Pikiran-Prasangka Kita, Ujian Berat Kita




Dulu sewaktu masih aktif di sebuah perguruan silat-suatu malam saya dan teman-teman saya diajak guru saya untuk latihan meditasi di suatu tempat yang terbilang angker. Setelah beberapa jam bermeditasi, guru saya kemudian menanyai satu persatu apa yang dilihat murid selama meditasi itu. Jawabannya macam-macam, ada yang mengaku melihat anak kecil lewat di depan mereka, ada yang melihat ular besar, ada yang tidak melihat apa-apa termasuk saya.


Karena saya termasuk yang tidak melihat apa-apa, terang saja saya jadi merasa sedih, saya jadi merasa tak berbakat melihat hal-hal ghaib, sesuatu yang sebenarnya saya idam-idamkan waktu itu. Guru saya kemudian menjelaskan justru yang tidak melihat apa-apalah yang lebih berbakat mendapat pengetahuan lebih tinggi. Kalau hanya ingin "melihat" hantu, jin, setan dan sejenisnya, jauh lebih mudah dengan cara nyimeng atau nyabu daripada susah-susah bermeditasi. Sayang sekali, penjelasan guru saya itu dulu saya abaikan, tidak membuatku bersemangat, paling cuman untuk menghibur saja pikirku, pokoknya saya ingin melihat hantu, kalau tidak bisa berarti saya bodoh, tidak berbakat.

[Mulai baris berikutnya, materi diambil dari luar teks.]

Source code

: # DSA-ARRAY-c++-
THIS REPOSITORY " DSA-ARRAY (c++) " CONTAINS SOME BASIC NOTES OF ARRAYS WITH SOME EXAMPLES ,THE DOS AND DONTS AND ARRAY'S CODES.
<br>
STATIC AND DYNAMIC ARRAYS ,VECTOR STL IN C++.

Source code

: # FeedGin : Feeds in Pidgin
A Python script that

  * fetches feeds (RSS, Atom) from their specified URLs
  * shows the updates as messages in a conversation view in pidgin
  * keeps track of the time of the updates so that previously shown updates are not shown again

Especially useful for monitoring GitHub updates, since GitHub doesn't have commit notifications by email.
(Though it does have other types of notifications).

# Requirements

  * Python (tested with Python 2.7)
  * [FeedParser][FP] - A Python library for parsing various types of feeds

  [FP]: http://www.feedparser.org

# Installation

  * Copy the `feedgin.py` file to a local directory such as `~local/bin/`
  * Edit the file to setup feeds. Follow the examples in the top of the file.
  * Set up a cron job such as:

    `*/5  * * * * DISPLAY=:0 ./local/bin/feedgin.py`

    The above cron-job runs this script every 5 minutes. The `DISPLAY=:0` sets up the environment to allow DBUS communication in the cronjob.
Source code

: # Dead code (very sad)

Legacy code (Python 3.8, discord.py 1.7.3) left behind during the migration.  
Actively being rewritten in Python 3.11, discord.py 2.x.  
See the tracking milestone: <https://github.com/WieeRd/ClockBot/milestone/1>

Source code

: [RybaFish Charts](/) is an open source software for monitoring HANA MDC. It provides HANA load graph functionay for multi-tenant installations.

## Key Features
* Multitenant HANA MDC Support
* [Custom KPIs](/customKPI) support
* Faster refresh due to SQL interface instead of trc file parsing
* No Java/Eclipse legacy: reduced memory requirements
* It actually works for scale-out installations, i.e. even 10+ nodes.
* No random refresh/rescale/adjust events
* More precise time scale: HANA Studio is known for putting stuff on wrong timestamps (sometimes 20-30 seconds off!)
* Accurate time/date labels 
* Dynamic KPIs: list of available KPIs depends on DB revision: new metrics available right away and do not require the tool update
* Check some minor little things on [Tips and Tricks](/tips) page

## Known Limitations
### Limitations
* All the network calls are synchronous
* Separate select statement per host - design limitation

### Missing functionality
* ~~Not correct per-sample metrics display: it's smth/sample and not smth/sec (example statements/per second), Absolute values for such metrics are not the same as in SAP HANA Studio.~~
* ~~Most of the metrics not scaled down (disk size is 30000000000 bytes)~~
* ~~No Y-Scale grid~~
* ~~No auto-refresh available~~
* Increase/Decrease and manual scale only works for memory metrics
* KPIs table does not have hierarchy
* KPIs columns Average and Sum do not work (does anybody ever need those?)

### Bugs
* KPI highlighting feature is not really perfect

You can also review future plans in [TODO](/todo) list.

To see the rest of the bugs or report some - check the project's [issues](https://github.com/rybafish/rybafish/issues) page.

Tapi sekarang saya mengerti apa yang dikatakan guru saya itu dulu. Melihat hantu, jin, setan atau yang sejenisnya lebih merupakan cermin kegagalan seseorang menjaga-mengendalikan pikiran-prasangkanya sendiri ketimbang cermin orang itu telah memiliki indra-pengetahuan "lebih". Kegagalan itu memicu kerusakan fungsi otak, membuat otak "terpaksa" menghasilkan hal-hal palsu-ilusi, delusi atau halusinasi demi memenuhi-mewujudkan pikiran-prasangkanya itu. Orang yang mengaku mampu melihat hantu, jin, setan atau yang sejenisnya pasti akan juga berpotensi mengaku melihat malaikat atau Tuhan-mengaku menjadi Nabi, jatuh di jurang kesesatan terdalam. Sekarang saya jadi mengerti mengapa syarat utama orang mengikuti toriqoh adalah harus memahami syariat-norma-hukum positif terlebih dulu, wajar saja, jika itu tidak dimengerti, pikiran-prasangka atau hawa nafsu orang itu akan dengan mudah mengambil alih kesadarannya, menjadi liar-tak terkendali.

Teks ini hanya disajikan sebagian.